When his 17-year career with the Miami Dolphins ended with the 1999 season, Marino turned down a well-publicized offer from the Minnesota Vikings. On Thursday, Marino said he also was approached by other teams, including the Steelers and coach Bill Cowher.
"I had a chance to go to Pittsburgh," Marino said. "I don't think anybody knew that. ... Cowher called me about playing, but I had to make a decision within a couple of days, because he already had a guy that he was going to sign."
Instead, the Pittsburgh native -- 38 years old and hampered by injuries -- decided against playing in 2000.

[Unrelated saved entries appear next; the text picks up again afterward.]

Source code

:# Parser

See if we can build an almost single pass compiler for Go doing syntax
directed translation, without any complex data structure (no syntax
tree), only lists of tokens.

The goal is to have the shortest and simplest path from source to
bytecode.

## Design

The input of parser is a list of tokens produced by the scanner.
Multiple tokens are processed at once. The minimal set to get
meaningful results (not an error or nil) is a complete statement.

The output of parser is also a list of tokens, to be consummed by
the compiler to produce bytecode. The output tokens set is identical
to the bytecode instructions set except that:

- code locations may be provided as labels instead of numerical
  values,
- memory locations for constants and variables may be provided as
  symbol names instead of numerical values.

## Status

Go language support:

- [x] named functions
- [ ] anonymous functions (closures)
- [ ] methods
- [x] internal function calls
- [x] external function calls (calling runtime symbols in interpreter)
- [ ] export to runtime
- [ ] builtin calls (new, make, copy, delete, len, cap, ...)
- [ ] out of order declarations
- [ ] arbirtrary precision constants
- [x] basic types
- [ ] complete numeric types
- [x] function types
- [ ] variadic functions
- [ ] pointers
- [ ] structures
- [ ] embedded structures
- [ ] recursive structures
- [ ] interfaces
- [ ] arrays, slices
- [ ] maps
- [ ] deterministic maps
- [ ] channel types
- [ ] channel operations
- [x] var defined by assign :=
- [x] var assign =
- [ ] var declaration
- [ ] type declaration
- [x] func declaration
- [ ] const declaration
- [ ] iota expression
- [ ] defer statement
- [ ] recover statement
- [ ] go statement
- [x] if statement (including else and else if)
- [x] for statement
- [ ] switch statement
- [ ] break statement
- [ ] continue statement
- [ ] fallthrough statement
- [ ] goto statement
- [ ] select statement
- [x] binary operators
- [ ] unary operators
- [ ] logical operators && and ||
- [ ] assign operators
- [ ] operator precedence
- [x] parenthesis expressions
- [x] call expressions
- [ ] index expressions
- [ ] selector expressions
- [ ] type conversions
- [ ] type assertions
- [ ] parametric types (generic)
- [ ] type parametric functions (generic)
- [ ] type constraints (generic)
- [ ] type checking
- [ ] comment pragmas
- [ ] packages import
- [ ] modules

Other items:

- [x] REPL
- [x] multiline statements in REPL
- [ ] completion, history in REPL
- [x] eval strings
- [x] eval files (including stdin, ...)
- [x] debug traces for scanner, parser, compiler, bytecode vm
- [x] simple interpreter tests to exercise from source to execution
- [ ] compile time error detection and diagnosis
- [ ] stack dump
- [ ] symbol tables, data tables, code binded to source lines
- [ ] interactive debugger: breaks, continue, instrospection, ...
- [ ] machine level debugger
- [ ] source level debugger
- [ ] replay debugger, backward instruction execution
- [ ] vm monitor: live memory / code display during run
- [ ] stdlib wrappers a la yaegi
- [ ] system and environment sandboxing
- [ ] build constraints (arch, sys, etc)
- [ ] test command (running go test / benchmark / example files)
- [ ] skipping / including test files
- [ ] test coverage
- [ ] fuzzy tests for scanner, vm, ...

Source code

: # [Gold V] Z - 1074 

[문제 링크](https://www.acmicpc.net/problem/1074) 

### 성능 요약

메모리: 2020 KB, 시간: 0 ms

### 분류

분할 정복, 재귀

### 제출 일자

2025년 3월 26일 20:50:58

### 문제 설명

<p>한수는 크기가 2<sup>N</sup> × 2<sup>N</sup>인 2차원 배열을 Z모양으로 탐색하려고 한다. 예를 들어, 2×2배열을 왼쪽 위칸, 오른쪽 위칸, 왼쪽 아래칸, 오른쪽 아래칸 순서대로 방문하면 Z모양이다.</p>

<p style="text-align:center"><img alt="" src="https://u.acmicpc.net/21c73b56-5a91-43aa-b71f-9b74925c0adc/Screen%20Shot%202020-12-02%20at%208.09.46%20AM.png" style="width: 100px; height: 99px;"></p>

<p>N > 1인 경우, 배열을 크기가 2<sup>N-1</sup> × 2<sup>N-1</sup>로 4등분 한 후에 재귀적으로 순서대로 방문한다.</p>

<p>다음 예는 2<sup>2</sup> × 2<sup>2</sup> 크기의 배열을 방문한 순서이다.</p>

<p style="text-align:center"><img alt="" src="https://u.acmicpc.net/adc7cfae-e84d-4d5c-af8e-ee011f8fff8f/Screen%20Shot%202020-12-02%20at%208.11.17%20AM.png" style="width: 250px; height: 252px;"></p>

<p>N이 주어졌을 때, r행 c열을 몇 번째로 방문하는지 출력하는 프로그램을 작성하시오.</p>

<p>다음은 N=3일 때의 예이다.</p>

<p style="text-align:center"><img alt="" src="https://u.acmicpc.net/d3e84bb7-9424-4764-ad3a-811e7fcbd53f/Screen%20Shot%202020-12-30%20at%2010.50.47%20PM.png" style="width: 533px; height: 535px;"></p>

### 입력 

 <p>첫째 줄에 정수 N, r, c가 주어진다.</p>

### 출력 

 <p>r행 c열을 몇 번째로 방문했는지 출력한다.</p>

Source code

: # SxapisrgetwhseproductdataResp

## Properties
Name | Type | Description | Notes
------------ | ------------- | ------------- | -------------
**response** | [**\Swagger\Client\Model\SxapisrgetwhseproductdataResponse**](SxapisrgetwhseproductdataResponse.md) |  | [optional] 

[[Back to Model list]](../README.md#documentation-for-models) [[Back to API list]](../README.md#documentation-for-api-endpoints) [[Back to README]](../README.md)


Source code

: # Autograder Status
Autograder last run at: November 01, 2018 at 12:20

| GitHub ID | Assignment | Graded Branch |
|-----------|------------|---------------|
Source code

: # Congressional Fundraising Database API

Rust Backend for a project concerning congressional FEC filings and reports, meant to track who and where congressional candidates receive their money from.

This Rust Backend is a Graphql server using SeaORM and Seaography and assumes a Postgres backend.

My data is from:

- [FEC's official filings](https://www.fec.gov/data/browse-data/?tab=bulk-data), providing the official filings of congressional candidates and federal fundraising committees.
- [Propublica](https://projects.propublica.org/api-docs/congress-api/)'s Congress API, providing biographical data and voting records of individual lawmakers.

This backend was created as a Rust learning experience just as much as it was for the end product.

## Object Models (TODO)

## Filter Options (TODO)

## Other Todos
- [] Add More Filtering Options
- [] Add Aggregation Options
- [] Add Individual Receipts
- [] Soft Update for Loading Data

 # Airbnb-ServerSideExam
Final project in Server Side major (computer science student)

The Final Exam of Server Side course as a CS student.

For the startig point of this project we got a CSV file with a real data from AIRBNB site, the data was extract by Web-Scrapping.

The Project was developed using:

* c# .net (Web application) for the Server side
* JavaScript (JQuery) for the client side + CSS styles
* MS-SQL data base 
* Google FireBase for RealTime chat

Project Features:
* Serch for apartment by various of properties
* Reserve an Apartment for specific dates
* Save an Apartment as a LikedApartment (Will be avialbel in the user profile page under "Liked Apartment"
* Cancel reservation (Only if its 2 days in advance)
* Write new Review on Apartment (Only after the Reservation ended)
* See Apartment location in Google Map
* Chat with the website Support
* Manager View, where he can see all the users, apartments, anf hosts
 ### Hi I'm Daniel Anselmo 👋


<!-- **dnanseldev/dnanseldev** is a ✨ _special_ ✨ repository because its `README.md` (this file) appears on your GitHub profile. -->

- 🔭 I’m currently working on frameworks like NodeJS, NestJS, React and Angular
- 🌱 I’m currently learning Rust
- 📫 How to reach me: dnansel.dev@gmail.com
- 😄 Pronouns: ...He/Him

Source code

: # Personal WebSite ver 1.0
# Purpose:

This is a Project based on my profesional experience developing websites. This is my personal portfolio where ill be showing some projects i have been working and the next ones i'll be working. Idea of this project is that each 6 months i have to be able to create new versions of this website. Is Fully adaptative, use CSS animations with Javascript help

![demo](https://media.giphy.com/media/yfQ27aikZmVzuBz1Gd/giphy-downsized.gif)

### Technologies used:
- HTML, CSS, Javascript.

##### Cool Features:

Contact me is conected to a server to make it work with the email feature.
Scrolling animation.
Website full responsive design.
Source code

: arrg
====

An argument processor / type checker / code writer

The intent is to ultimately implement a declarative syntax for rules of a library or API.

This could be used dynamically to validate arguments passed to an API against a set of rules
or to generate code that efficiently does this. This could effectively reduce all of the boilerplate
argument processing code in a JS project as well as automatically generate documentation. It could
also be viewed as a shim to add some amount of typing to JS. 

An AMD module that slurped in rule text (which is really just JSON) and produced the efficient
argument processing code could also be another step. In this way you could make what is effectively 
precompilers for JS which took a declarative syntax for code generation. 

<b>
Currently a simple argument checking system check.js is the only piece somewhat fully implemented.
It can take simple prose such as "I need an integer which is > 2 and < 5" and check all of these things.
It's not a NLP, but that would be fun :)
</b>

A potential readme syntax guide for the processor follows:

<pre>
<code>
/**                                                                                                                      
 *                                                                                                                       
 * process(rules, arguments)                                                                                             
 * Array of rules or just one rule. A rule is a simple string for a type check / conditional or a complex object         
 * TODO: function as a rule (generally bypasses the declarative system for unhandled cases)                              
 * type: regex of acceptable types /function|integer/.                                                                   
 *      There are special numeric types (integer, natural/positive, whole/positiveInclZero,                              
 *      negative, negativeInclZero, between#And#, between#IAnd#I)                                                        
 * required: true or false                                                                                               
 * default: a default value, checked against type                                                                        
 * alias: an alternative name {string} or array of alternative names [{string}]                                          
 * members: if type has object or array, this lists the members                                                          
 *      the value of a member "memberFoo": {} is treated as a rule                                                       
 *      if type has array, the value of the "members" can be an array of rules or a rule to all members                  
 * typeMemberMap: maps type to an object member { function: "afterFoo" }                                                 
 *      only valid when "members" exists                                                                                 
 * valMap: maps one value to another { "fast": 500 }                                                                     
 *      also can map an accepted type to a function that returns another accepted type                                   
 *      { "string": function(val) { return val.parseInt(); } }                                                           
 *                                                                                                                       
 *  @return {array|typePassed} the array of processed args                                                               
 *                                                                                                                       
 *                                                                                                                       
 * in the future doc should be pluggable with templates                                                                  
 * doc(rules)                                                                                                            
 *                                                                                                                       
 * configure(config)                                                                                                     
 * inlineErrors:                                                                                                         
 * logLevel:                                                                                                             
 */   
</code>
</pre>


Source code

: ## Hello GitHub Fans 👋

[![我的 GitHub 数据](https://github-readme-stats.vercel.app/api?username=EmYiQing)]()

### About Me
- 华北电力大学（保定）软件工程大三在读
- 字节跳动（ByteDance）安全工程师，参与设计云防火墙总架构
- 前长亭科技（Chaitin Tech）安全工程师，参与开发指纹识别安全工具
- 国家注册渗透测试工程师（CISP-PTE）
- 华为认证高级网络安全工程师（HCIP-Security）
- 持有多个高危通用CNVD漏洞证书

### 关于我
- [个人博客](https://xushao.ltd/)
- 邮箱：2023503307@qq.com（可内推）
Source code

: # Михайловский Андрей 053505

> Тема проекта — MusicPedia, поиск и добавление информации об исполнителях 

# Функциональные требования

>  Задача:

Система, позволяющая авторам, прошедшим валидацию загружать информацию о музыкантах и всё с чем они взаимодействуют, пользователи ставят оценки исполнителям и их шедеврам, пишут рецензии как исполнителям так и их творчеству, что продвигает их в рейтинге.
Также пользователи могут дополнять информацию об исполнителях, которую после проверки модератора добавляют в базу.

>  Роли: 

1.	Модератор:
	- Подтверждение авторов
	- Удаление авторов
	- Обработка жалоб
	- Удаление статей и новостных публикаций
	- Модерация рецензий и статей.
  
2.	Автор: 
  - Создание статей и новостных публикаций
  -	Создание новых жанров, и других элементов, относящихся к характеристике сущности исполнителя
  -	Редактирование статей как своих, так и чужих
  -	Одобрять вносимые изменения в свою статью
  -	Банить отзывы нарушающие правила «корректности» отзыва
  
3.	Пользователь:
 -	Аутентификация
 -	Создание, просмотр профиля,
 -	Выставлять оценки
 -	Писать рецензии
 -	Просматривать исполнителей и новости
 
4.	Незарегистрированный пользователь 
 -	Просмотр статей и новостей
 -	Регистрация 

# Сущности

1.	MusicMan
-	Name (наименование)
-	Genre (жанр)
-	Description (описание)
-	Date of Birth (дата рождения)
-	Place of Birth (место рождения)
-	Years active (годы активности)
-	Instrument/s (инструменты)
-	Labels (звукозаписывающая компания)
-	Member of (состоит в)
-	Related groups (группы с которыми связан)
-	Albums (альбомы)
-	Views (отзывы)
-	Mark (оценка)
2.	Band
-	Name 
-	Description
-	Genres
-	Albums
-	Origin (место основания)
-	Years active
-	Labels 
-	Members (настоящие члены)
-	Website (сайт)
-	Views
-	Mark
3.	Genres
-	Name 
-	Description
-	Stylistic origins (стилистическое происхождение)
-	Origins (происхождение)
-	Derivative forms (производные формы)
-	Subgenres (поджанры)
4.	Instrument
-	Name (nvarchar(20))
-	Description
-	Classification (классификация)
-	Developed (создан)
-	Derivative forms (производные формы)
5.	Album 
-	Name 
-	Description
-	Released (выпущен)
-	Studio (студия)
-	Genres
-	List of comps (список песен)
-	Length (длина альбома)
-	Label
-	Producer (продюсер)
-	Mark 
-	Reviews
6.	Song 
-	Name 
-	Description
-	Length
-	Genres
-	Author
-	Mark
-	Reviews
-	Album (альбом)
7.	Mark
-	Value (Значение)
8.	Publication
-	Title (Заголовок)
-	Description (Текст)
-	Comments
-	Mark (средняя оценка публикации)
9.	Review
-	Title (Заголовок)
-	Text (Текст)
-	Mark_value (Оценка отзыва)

"At the time, I just kept thinking back to how my body felt the year before," he said. "And to me there was something special about playing 17 years in one place. Although I was pretty close to doing it, it just didn't feel right. I probably could have played another year, no doubt."
The most prolific passer in NFL history, Marino will be inducted Aug. 7 into the Pro Football Hall of Fame in Canton, Ohio.
Don Shula paid tribute during a telephone conference call Wednesday -- and in the process took a shot at his successor as Dolphins coach, Jimmy Johnson. Shula, unable to contain his disdain for Johnson, bristled when asked if Marino benefited from having only two coaches.
"You mean he had one coach," Shula said. "Look at the numbers. They speak for themselves."
During 13 years with Shula, Marino averaged 28 touchdown passes per season, and Miami had a winning percentage of .614, plus six playoff victories. Throwing less often in his four years under Johnson, Marino averaged 17 touchdown passes per season, and Miami had a winning percentage of .563, plus two playoff wins.
In the wake of Shula's remark, Marino was asked if things would have been different had he played his entire career under the Hall of Fame coach.
"How did I know that was going to come up?" Marino said with a chuckle. "Would it have been different? Who knows? Coach Shula was an incredible influence on my career and a guy I respect very much, and I'm real excited that he's going to be there [in Canton] in two weeks."